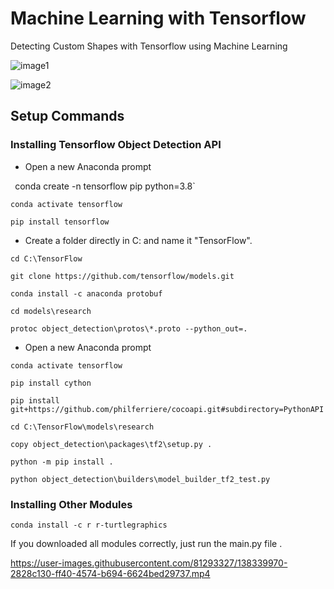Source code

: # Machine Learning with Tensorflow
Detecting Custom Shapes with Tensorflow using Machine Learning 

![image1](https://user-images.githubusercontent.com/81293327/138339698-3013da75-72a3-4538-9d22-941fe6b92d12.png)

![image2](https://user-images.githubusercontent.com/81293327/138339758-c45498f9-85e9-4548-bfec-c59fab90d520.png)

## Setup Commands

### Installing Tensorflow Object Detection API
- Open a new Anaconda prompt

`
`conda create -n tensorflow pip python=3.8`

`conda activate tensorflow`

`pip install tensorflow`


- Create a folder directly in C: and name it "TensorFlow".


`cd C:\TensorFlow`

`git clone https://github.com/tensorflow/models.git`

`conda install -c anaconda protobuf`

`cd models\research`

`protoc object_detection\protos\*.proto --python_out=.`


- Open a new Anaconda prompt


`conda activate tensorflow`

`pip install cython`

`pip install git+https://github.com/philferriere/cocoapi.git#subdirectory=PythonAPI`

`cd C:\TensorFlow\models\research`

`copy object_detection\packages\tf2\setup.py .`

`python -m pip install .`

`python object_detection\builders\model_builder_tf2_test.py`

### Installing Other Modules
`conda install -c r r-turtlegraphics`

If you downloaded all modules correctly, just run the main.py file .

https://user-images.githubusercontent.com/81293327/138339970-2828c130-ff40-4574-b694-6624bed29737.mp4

##########

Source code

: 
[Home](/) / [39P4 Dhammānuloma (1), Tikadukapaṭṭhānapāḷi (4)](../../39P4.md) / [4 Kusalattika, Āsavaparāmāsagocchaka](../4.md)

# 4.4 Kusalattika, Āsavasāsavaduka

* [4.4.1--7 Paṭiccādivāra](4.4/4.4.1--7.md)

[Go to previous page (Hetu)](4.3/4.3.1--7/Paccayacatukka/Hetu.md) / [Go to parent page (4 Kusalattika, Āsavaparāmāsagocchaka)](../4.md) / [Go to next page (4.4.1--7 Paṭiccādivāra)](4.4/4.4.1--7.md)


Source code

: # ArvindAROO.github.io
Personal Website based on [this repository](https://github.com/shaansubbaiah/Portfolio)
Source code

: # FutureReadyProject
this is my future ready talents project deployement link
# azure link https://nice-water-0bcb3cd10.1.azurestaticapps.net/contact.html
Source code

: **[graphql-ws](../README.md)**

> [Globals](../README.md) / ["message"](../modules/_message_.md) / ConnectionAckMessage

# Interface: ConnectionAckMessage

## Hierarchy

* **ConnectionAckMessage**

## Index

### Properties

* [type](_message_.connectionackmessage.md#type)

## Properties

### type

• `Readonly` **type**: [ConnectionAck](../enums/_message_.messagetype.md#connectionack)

##########

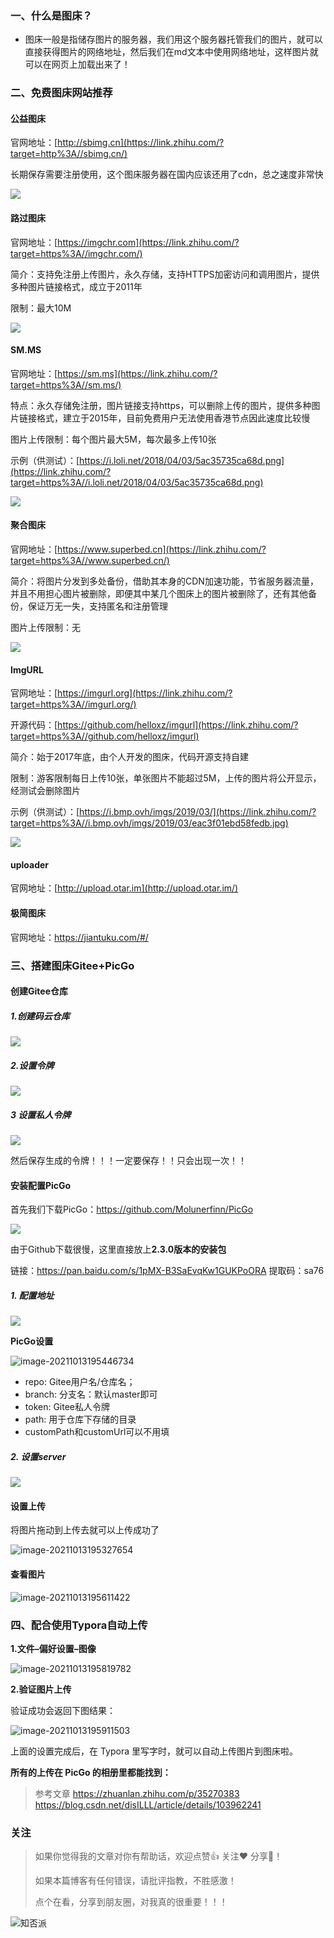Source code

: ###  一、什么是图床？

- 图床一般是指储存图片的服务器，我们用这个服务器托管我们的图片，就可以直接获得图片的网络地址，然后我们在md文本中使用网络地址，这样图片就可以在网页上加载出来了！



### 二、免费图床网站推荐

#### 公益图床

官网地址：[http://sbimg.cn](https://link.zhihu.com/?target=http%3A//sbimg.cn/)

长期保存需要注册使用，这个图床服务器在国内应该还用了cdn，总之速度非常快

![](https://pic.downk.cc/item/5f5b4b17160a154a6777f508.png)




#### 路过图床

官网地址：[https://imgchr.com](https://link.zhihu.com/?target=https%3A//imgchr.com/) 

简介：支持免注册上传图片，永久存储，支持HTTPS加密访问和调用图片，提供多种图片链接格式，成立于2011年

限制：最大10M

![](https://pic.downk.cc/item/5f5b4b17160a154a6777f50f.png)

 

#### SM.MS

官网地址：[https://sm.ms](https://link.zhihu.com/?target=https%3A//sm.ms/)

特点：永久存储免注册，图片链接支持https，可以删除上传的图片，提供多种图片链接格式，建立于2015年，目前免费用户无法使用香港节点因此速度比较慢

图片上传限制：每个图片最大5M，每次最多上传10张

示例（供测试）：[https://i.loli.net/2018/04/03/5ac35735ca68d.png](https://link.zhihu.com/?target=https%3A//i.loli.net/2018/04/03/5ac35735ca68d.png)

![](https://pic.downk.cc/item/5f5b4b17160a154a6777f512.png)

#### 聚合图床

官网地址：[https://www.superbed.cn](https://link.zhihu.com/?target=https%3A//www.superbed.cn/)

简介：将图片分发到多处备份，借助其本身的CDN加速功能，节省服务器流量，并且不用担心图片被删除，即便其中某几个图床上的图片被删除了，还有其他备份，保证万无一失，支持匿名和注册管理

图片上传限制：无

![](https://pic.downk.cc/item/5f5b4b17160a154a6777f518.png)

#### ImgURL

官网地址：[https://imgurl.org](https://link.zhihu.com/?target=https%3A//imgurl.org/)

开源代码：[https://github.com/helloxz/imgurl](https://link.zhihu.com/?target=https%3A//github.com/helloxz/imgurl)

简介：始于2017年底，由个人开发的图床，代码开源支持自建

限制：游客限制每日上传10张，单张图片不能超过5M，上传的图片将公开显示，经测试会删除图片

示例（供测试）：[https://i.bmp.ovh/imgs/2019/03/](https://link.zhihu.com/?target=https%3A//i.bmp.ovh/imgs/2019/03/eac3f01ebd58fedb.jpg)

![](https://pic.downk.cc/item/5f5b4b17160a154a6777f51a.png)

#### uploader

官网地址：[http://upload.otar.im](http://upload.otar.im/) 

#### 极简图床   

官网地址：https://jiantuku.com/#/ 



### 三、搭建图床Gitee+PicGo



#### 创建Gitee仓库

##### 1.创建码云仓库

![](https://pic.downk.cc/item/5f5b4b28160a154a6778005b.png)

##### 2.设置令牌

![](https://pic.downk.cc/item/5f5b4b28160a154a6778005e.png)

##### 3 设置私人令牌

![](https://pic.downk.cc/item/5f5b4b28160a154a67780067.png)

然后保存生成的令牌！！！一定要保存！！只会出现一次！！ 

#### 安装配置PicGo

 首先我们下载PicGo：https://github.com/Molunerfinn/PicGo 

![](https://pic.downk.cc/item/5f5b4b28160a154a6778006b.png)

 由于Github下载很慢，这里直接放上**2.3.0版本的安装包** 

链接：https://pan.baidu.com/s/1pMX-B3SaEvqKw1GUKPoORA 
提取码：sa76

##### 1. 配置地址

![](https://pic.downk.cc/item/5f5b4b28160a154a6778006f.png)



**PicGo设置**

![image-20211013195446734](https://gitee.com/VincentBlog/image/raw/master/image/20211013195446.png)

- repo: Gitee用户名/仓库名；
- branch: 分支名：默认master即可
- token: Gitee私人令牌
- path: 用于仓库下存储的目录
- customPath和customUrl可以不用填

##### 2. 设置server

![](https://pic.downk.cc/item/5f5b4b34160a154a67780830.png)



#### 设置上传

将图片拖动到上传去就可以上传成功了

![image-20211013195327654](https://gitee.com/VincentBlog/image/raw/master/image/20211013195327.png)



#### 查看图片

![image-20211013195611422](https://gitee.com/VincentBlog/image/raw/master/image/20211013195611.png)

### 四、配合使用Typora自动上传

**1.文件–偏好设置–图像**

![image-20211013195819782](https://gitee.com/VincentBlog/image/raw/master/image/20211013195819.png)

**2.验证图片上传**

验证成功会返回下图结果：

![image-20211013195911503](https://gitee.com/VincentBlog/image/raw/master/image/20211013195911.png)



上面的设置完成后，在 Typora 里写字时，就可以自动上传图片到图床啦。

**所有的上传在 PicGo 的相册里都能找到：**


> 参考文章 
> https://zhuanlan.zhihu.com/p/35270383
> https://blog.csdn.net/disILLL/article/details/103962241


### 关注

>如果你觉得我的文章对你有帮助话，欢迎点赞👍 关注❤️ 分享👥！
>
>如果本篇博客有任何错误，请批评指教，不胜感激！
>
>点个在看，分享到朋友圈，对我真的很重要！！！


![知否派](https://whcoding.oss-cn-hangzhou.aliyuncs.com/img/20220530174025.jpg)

##########

Which lines of the records above contain the word "with"? Report each one.

#### [OUTPUT FOR THIS EXERCISE]
: # Machine Learning with Tensorflow
Detecting Custom Shapes with Tensorflow using Machine Learning 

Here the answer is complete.